He did not escort me to the bath room, walking along ahead of me at about half the speed I wanted to go.
He is not curled up around my feet, or on the reflective-heating pad over the tool box in the window, just behind my head.
I am not trying to make anyone cry: I knew this time was coming. I could see it in the unkempt coat, his putrid breath and the bones that were jarringly evident under my hands when I petted him. He had lost balance and coordination until defending himself from Annie’s invitations to play made him cry with frustration. There were times when I found him hunched on the couch because something hurt too much to lie down. I wanted him to make it to 20. Yesterday I watched him for a while, and my inner voice said, “What are you doing? This is slowly waning survival, this is not quality of life.”
I took him to see his vet. He did not like the ride in the car and voiced a number of complaints. He did not like the ride into the office. He did not like the receptionist. He did not care for the room where I took him out of his carrier.
“I’d like to go home now,” he said to me, “I was having a fine nap on the tool box before you started messing with me.”
I held him, talked to him, stroked his fur. I assured him I would see him again soon, that he and Joshua could wait just beyond the door for me and I would be along before they knew it.
“Screw this,” he said affectionately, “I’m going home.”

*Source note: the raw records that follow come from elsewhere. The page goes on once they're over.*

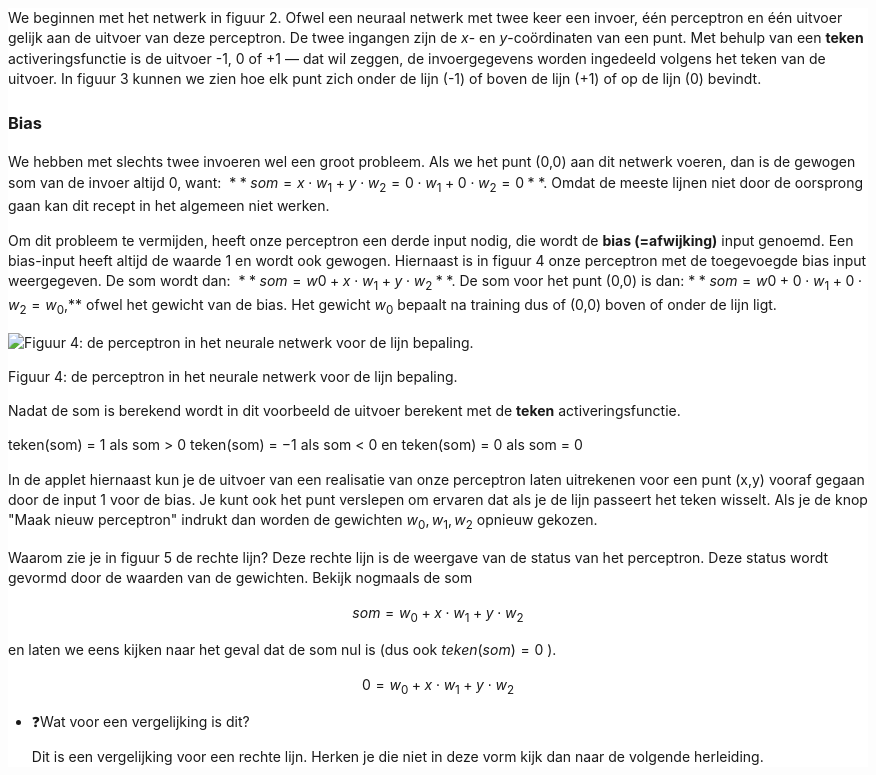 We beginnen met het netwerk in figuur 2. Ofwel een neuraal netwerk met twee keer een invoer, één perceptron en één uitvoer gelijk aan de uitvoer van deze perceptron. De twee ingangen zijn de $x$- en $y$-coördinaten van een punt. Met behulp van een **teken** activeringsfunctie is de uitvoer -1, 0 of +1 — dat wil zeggen, de invoergegevens worden ingedeeld volgens het teken van de uitvoer. In figuur 3 kunnen we zien hoe elk punt zich onder de lijn (-1) of boven de lijn (+1) of op de lijn (0) bevindt.

### Bias

We hebben met slechts twee invoeren wel een groot probleem. Als we het punt (0,0) aan dit netwerk voeren, dan is de gewogen som van de invoer altijd 0, want: 
$**som=x⋅w_{1}+y⋅w_{2}=0⋅w_{1}+0⋅w_{2}=0**$. 
Omdat de meeste lijnen niet door de oorsprong gaan kan dit recept in het algemeen niet werken.

Om dit probleem te vermijden, heeft onze perceptron een derde input nodig, die wordt de **bias (=afwijking)** input genoemd. Een bias-input heeft altijd de waarde 1 en wordt ook gewogen. Hiernaast is in figuur 4 onze perceptron met de toegevoegde bias input weergegeven. De som wordt dan: 
$**som=w0+x⋅w_{1}+y⋅w_{2}**$. 
De som voor het punt (0,0) is dan:
$**som=w0+0⋅w_{1}+0⋅w_{2}=w_{0}$,** 
ofwel het gewicht van de bias. Het gewicht $w_{0}$ bepaalt na training dus of (0,0) boven of onder de lijn ligt.

![Figuur 4: de perceptron in het neurale netwerk voor de lijn bepaling.](https://s3-us-west-2.amazonaws.com/secure.notion-static.com/f899633d-3131-4160-a5da-c77bae2b9ef6/ann4.svg)

Figuur 4: de perceptron in het neurale netwerk voor de lijn bepaling.

Nadat de som is berekend wordt in dit voorbeeld de uitvoer berekent met de **teken** activeringsfunctie.

teken(som) = 1 als som > 0
teken(som) = −1 als som < 0 en
teken(som) = 0 als som = 0

In de applet hiernaast kun je de uitvoer van een realisatie van onze perceptron laten uitrekenen voor een punt (x,y) vooraf gegaan door de input 1 voor de bias. Je kunt ook het punt verslepen om ervaren dat als je de lijn passeert het teken wisselt. Als je de knop "Maak nieuw perceptron" indrukt dan worden de gewichten $w_{0},w_{1},w_{2}$ opnieuw gekozen. 

Waarom zie je in figuur 5 de rechte lijn? Deze rechte lijn is de weergave van de status van het perceptron. Deze status wordt gevormd door de waarden van de gewichten. Bekijk nogmaals de som

$$
som=w_{0}+x⋅w_{1}+y⋅w_{2}
$$

en laten we eens kijken naar het geval dat de som nul is (dus ook $teken(som) = 0$ ).

$$
0=w_{0}+x⋅w_{1}+y⋅w_{2}
$$

- ❓Wat voor een vergelijking is dit?
    
    Dit is een vergelijking voor een rechte lijn. Herken je die niet in deze vorm kijk dan naar de volgende herleiding.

He swore at the vet who tried to shave his leg.
She gave him a sedative because “I don’t want to fight with him.”
He zoned out. Some. Not entirely.
He growled at her while she shaved his leg.
Like the true curmudgeon that he was, he did not go gentle into that good night, but raged, raged against the dying of the light.
I expected nothing less.
Comments (5)
Again, I’m sorry for your loss. If ever a cat was immortalized in words and photos, it was Babycakes.
xoxoxo
Justin said it perfectly.
I love you sister,
*~matthew~*
This is a sad event indeed…
I know you did not intend to make me cry, but I did cry. I needed to cry. Babycakes was a force to be reckoned with and you captured that. What you did was the hardest and kindest thing a pet owner can do for their animal. I cried for the loss of Babycakes and I cried for the incredible sadness and loss you must feel. Give yourself permission to grieve and to tell the stories, we will all listen and if we cry, it is right and proper. Love you.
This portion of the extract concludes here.